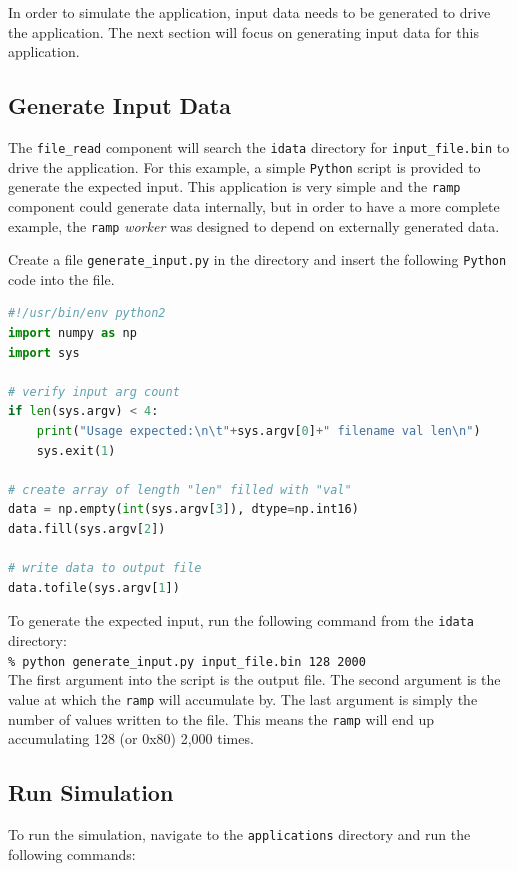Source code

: In order to simulate the application, input data needs to be generated to drive the application. The next section will focus on generating input data for this application.

\subsection{Generate Input Data}
The \verb+file_read+ component will search the \verb+idata+ directory for \verb+input_file.bin+ to drive the application. For this example, a simple \verb+Python+ script is provided to generate the expected input. This application is very simple and the \verb+ramp+ component could generate data internally, but in order to have a more complete example, the \verb+ramp+ \textit{worker} was designed to depend on externally generated data. \newline

Create a file \verb+generate_input.py+ in the  directory and insert the following \verb+Python+ code into the file.
\begin{lstlisting}[language=python]
#!/usr/bin/env python2
import numpy as np
import sys

# verify input arg count
if len(sys.argv) < 4:
    print("Usage expected:\n\t"+sys.argv[0]+" filename val len\n")
    sys.exit(1)

# create array of length "len" filled with "val"
data = np.empty(int(sys.argv[3]), dtype=np.int16)
data.fill(sys.argv[2])

# write data to output file
data.tofile(sys.argv[1])
\end{lstlisting}

To generate the expected input, run the following command from the \verb+idata+ directory:\\

\forceindent\verb+% python generate_input.py input_file.bin 128 2000+\\

The first argument into the script is the output file. The second argument is the value at which the \verb+ramp+ will accumulate by. The last argument is simply the number of values written to the file. This means the \verb+ramp+ will end up accumulating 128 (or 0x80) 2,000 times.

\subsection{Run Simulation}
\label{example:run}
\bstart
To run the simulation, navigate to the \verb+applications+ directory and run the following commands:\\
════════════════════
> Required work
For this exercise, transcribe the entries verbatim and skip all pictures.

> Task response
Source code

: In order to simulate the application, input data needs to be generated to drive the application. The next section will focus on generating input data for this application.

\subsection{Generate Input Data}
The \verb+file_read+ component will search the \verb+idata+ directory for \verb+input_file.bin+ to drive the application. For this example, a simple \verb+Python+ script is provided to generate the expected input. This application is very simple and the \verb+ramp+ component could generate data internally, but in order to have a more complete example, the \verb+ramp+ \textit{worker} was designed to depend on externally generated data. \newline

Create a file \verb+generate_input.py+ in the  directory and insert the following \verb+Python+ code into the file.
\begin{lstlisting}[language=python]
#!/usr/bin/env python2
import numpy as np
import sys

# verify input arg count
if len(sys.argv) < 4:
    print("Usage expected:\n\t"+sys.argv[0]+" filename val len\n")
    sys.exit(1)

# create array of length "len" filled with "val"
data = np.empty(int(sys.argv[3]), dtype=np.int16)
data.fill(sys.argv[2])

# write data to output file
data.tofile(sys.argv[1])
\end{lstlisting}

To generate the expected input, run the following command from the \verb+idata+ directory:\\

\forceindent\verb+% python generate_input.py input_file.bin 128 2000+\\

The first argument into the script is the output file. The second argument is the value at which the \verb+ramp+ will accumulate by. The last argument is simply the number of values written to the file. This means the \verb+ramp+ will end up accumulating 128 (or 0x80) 2,000 times.

\subsection{Run Simulation}
\label{example:run}
\bstart
To run the simulation, navigate to the \verb+applications+ directory and run the following commands:\\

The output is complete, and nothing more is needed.